Differential equations are mathematical equations that relate a function with its derivatives. These equations play a fundamental role in various fields like physics, engineering, and economics. The primary aim of solving differential equations is to find unknown functions that fulfill the given equation. They are broadly classified into two types—ordinary differential equations (ODEs) and partial differential equations (PDEs). While ODEs involve functions of a single variable, PDEs deal with functions of multiple variables. In our case, the equation \( \frac{d x}{d t} = x^8 - 1 \) is an ordinary differential equation. To find the equilibrium points, one sets the rate of change, represented by \( \frac{d x}{d t} \), to zero, because equilibrium points occur where the function is constant, meaning no change over time.

Roots of unity are fundamental when dealing with complex numbers and polynomial equations, particularly when these equations have solutions over the complex number field. The \( n \)-th roots of unity are solutions to the equation \( z^n = 1 \), where \( z \) is a complex number. In the context of our differential equation, when set into a form where complex solutions are valid \( x^8 = 1 \), we discover that there are not just real solutions like \( x = 1 \) and \( x = -1 \), but also complex solutions. These solutions can be represented by the formula \( e^{2\pi i k/8} \) for \( k = 0, 1, ..., 7 \). They form a circle in the complex plane, with each one equally spaced around the unit circle centered at the origin. These roots of unity denote the eighth roots of 1, which include the aforementioned real roots as well as other non-real complex numbers.

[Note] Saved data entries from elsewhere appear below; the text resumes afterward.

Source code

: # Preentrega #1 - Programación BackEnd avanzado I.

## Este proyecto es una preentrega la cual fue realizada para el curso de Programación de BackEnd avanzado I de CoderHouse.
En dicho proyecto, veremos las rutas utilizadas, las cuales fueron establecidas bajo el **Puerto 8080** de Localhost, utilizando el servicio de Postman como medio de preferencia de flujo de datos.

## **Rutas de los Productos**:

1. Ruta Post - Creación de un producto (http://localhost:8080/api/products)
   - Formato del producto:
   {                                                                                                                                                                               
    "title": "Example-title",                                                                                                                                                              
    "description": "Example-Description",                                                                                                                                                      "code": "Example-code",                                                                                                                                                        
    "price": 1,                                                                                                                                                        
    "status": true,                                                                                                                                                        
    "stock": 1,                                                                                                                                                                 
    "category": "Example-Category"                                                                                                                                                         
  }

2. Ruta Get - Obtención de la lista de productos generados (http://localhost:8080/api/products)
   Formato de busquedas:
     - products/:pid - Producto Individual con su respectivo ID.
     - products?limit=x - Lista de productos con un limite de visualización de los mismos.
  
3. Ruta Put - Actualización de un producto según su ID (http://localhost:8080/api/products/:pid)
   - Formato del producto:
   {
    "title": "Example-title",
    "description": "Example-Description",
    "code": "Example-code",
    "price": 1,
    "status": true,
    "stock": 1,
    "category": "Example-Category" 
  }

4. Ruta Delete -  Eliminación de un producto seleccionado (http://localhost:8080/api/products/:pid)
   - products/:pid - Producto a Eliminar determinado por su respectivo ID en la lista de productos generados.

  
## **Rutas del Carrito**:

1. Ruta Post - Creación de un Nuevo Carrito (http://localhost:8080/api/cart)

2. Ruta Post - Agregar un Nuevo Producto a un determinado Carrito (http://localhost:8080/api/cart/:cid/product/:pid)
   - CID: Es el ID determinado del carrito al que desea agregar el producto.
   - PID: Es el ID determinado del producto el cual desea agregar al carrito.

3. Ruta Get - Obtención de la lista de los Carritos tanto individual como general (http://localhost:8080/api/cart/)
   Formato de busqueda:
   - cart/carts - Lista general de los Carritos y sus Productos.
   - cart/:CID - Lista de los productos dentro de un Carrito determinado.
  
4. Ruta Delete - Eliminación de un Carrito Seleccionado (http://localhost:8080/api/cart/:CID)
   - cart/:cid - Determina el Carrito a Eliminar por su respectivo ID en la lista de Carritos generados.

Stability analysis is a method used to determine whether equilibrium points of a differential equation are stable or unstable. This involves analyzing how the system behaves over time in the vicinity of these points. For first-order differential equations like \( \frac{d x}{d t} = x^8 - 1 \), this often involves checking the sign of the derivative around the equilibrium points. If we assess the derivative \( \frac{d^2 x}{d t^2} \) at solutions such as \( x = 1 \) and \( x = -1 \), positive derivatives suggest instability while negative derivatives suggest stability. For complex-valued equilibrium points, the analysis can become more intricate, often involving linear approximations or numerical simulations to predict system behavior. The aim is to understand whether small perturbations around an equilibrium will die out, reinforcing the equilibrium, or grow, leading the system away from equilibrium.